Indeed, how could three sets of such unusual triplets fit together? Well, the answer is that they don’t entirely, because the movie’s a weird mess. But I confess to rather enjoying the messy, confounding, winding journey it takes. I’ll be damned if I know what to do with it, but give SCREAM AND SCREAM AGAIN credit for this, at least: it’s probably not what you’re expecting. First of all, it’s really more of a science-fiction thriller than a horror movie, despite the presence of Price, Lee, and Cushing (and they’re not much of a presence at that; Price eventually gets a bit to do, but Lee is a minor character and Cushing has just one throwaway scene). But second and most importantly, it’s a pretty wild --practically deranged!— ride, but for all the insane convolutions it takes, it turns out there really was a discrete destination in mind the whole time. It’s going somewhere. I’m not saying it makes sense, exactly, but somehow the movie does sort of tie everything together at the very end. But I do mean the very end; for the vast majority of its none-too-hurried 95 minutes, it seems like we’re watching a bunch of utterly unrelated lunacy, three paranoid, surreal plotlines playing out completely parallel to each other with no obvious connection of any kind.  
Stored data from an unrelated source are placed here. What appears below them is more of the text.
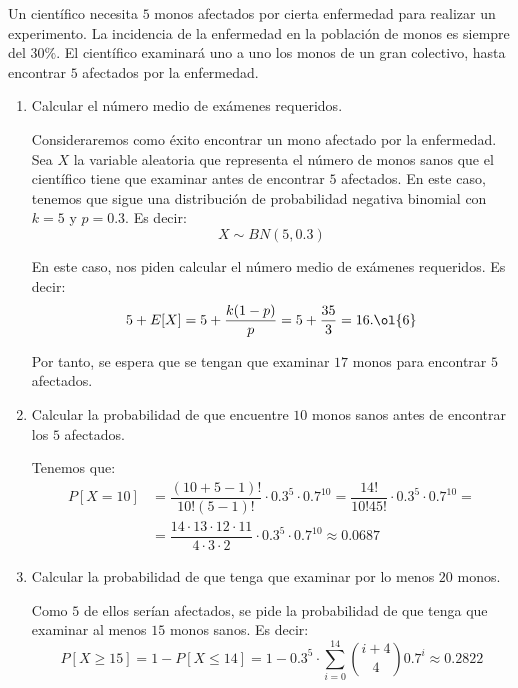 \begin{ejercicio}
    Un científico necesita $5$ monos afectados por cierta enfermedad para realizar un experimento. La
    incidencia de la enfermedad en la población de monos es siempre del $30\%$. El científico examinará
    uno a uno los monos de un gran colectivo, hasta encontrar $5$ afectados por la enfermedad.
    \begin{enumerate}
        \item Calcular el número medio de exámenes requeridos.
        
        Consideraremos como éxito encontrar un mono afectado por la enfermedad. Sea $X$ la variable aleatoria que representa el número de monos sanos que el científico tiene que examinar antes de encontrar $5$ afectados. En este caso, tenemos que sigue una distribución de probabilidad negativa binomial con $k=5$ y $p=0.3$. Es decir:
        \begin{equation*}
            X \sim BN(5,0.3)
        \end{equation*}

        En este caso, nos piden calcular el número medio de exámenes requeridos. Es decir:
        \begin{equation*}
            5 + E[X] = 5 + \dfrac{k(1-p)}{p} = 5 + \dfrac{35}{3} = 16.\ol{6}
        \end{equation*}

        Por tanto, se espera que se tengan que examinar $17$ monos para encontrar $5$ afectados.
        \item Calcular la probabilidad de que encuentre $10$ monos sanos antes de encontrar los $5$ afectados.
        
        Tenemos que:
        \begin{align*}
            P[X=10] &= \dfrac{(10+5-1)!}{10!(5-1)!}\cdot 0.3^5 \cdot 0.7^{10} = \dfrac{14!}{10!45!} \cdot 0.3^5 \cdot 0.7^{10}
            =\\&= \dfrac{14\cdot 13\cdot 12\cdot 11}{4\cdot 3\cdot 2} \cdot 0.3^5 \cdot 0.7^{10} \approx 0.0687
        \end{align*}
        
        \item Calcular la probabilidad de que tenga que examinar por lo menos $20$ monos.
        
        Como $5$ de ellos serían afectados, se pide la probabilidad de que tenga que examinar al menos $15$ monos sanos. Es decir:
        \begin{equation*}
            P[X\geq 15] = 1 - P[X\leq 14] = 1 - 0.3^5 \cdot \sum_{i=0}^{14} \binom{i+4}{4} 0.7^i \approx 0.2822
        \end{equation*}
    \end{enumerate}
\end{ejercicio}

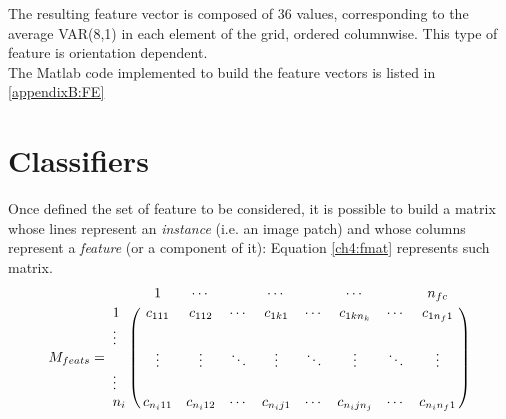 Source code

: The resulting feature vector is composed of 36 values, corresponding to the average VAR(8,1) in each element of the grid, ordered columnwise. This type of feature is orientation dependent.
\\
The Matlab code implemented to build the feature vectors is listed in \ref{appendixB:FE}






\vspace{0.5cm}


\section{Classifiers}
\label{ch4:classifiers}

Once defined the set of feature to be considered, it is possible to build a matrix whose lines represent an \textit{instance} (i.e. an image patch) and whose columns represent a \textit{feature}
(or a component of it): Equation \ref{ch4:fmat} represents such matrix.
\begin{equation}
\label{ch4:fmat}
 M_{feats} = \\ \bordermatrix{~ & \tikzmark{harrowleft} 1 & \cdots & ~  & \cdots & ~ & \cdots & ~ & n_{fc}\tikzmark{harrowright}  \cr
			      \tikzmark{varrowtop} 1 & c_{111} & c_{112} & \cdots & c_{1k1} & \cdots & c_{1kn_k} & \cdots & c_{1n_f1} \cr
			                      \vdots &    ~    &   ~     &   ~    &    ~    &   ~    &     ~     &    ~   &     ~     \cr
			                       ~     & \vdots  & \vdots  & \ddots & \vdots  & \ddots & \vdots    & \ddots &  \vdots   \cr
			                      \vdots &    ~    &   ~     &   ~    &   ~     &   ~    &    ~      &    ~   &    ~      \cr
			      \tikzmark{varrowbottom} n_i & \tikzmark{f1} c_{n_i11} & c_{n_i12} \tikzmark{f2} & \cdots & \tikzmark{f3} c_{n_ij1} & \cdots & c_{n_ijn_j} \tikzmark{f4} & \cdots & \tikzmark{f5} c_{n_in_f1} \tikzmark{f6} \cr
			     }
\end{equation}

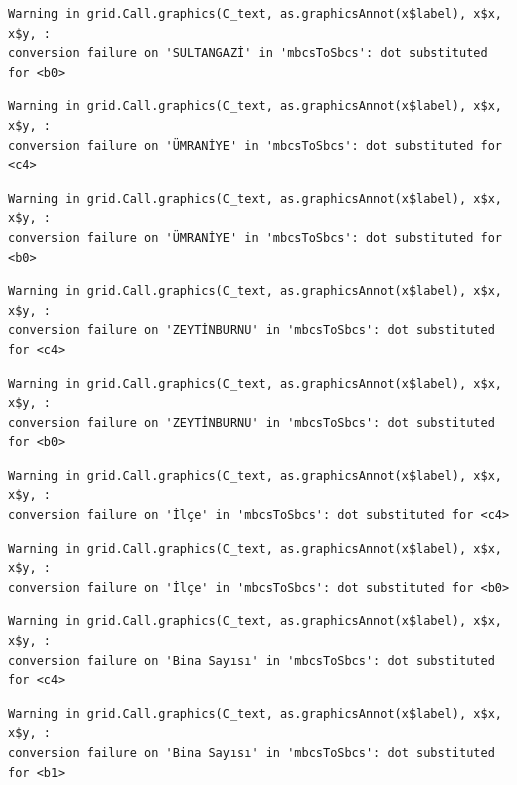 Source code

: \documentclass[
  11pt,
  a4paper,
  DIV=11,
  numbers=noendperiod]{scrartcl}
\begin{document}
\begin{verbatim}
Warning in grid.Call.graphics(C_text, as.graphicsAnnot(x$label), x$x, x$y, :
conversion failure on 'SULTANGAZİ' in 'mbcsToSbcs': dot substituted for <b0>
\end{verbatim}

\begin{verbatim}
Warning in grid.Call.graphics(C_text, as.graphicsAnnot(x$label), x$x, x$y, :
conversion failure on 'ÜMRANİYE' in 'mbcsToSbcs': dot substituted for <c4>
\end{verbatim}

\begin{verbatim}
Warning in grid.Call.graphics(C_text, as.graphicsAnnot(x$label), x$x, x$y, :
conversion failure on 'ÜMRANİYE' in 'mbcsToSbcs': dot substituted for <b0>
\end{verbatim}

\begin{verbatim}
Warning in grid.Call.graphics(C_text, as.graphicsAnnot(x$label), x$x, x$y, :
conversion failure on 'ZEYTİNBURNU' in 'mbcsToSbcs': dot substituted for <c4>
\end{verbatim}

\begin{verbatim}
Warning in grid.Call.graphics(C_text, as.graphicsAnnot(x$label), x$x, x$y, :
conversion failure on 'ZEYTİNBURNU' in 'mbcsToSbcs': dot substituted for <b0>
\end{verbatim}

\begin{verbatim}
Warning in grid.Call.graphics(C_text, as.graphicsAnnot(x$label), x$x, x$y, :
conversion failure on 'İlçe' in 'mbcsToSbcs': dot substituted for <c4>
\end{verbatim}

\begin{verbatim}
Warning in grid.Call.graphics(C_text, as.graphicsAnnot(x$label), x$x, x$y, :
conversion failure on 'İlçe' in 'mbcsToSbcs': dot substituted for <b0>
\end{verbatim}

\begin{verbatim}
Warning in grid.Call.graphics(C_text, as.graphicsAnnot(x$label), x$x, x$y, :
conversion failure on 'Bina Sayısı' in 'mbcsToSbcs': dot substituted for <c4>
\end{verbatim}

\begin{verbatim}
Warning in grid.Call.graphics(C_text, as.graphicsAnnot(x$label), x$x, x$y, :
conversion failure on 'Bina Sayısı' in 'mbcsToSbcs': dot substituted for <b1>
\end{verbatim}
\end{document}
Like many movies of the period, it feels a bit dawdling when it would probably benefit from a breakneck pace, and also like many movies of the period, it gets painfully bogged down in groovy pandering to the swinging youth (two lengthy club scenes prominently featuring a trendy British-invasion rock group --in this case Welsh soul outfit Amen Corner). But unlike many movies of the period, it also features the credit “police chase arranged and executed by Joe Wadham,” and for a 1970 British B-movie, this thing’s a real doozy. It involves a diabolical vampire date-rapist (Michael Gothard, THE DEVILS, LIFEFORCE[!!], FOR YOUR EYES ONLY) in a red convertible sportscar (apparently a 1955 Austin-Healey 100/4) tearing around London and the surrounding Surrey countryside with dozens of expendable police cruisers in hot pursuit, and ends up blossoming into a lengthy --in fact, almost comically extended-- foot chase capped with several bouts of superpowered fisticuffs. It isn’t exactly jam-packed with jaw-dropping stunts or eye-popping spectacle, but clocking in at close to 15 minutes of screentime (pointedly beating BULLITT’s 10 minutes, a point of reference clearly on its mind), it ends up building momentum out of sheer moxie. Normally this sort of action spectacle is death for a horror movie, which thrives on tension rather than excitement. But a few touches of grotesque weirdness --the killer rips off his hand to escape a handcuff, and can crack a human skull with his punches— help resolve the disconnect here. It’s classic action cinema, but with a touch of the genuinely weird, both exciting and a little disconcerting. It honestly makes me wonder if these two genres aren’t as mutually incompatible as I’d always assumed.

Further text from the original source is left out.